▸ PROBLEM STATEMENT: Nothing but the lines from the one containing "### [Docker compose" to the end of the data should be returned, each exactly as written.

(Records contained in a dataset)
········

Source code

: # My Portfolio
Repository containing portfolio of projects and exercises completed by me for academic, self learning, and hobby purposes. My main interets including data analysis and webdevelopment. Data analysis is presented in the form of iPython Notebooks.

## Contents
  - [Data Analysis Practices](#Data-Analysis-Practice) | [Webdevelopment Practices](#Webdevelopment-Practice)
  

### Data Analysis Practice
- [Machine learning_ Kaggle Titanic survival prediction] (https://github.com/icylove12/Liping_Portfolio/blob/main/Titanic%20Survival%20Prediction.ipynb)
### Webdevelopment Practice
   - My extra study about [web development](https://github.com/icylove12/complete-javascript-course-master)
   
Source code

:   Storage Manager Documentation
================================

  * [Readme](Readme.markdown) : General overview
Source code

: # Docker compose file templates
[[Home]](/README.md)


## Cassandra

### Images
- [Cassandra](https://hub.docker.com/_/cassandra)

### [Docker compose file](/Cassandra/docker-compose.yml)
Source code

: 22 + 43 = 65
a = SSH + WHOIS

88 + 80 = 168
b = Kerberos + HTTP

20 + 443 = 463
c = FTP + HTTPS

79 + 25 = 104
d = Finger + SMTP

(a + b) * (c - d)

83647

········

▸ RESPONSE:
### [Docker compose file](/Cassandra/docker-compose.yml)
Source code

: 22 + 43 = 65
a = SSH + WHOIS

88 + 80 = 168
b = Kerberos + HTTP

20 + 443 = 463
c = FTP + HTTPS

79 + 25 = 104
d = Finger + SMTP

(a + b) * (c - d)

83647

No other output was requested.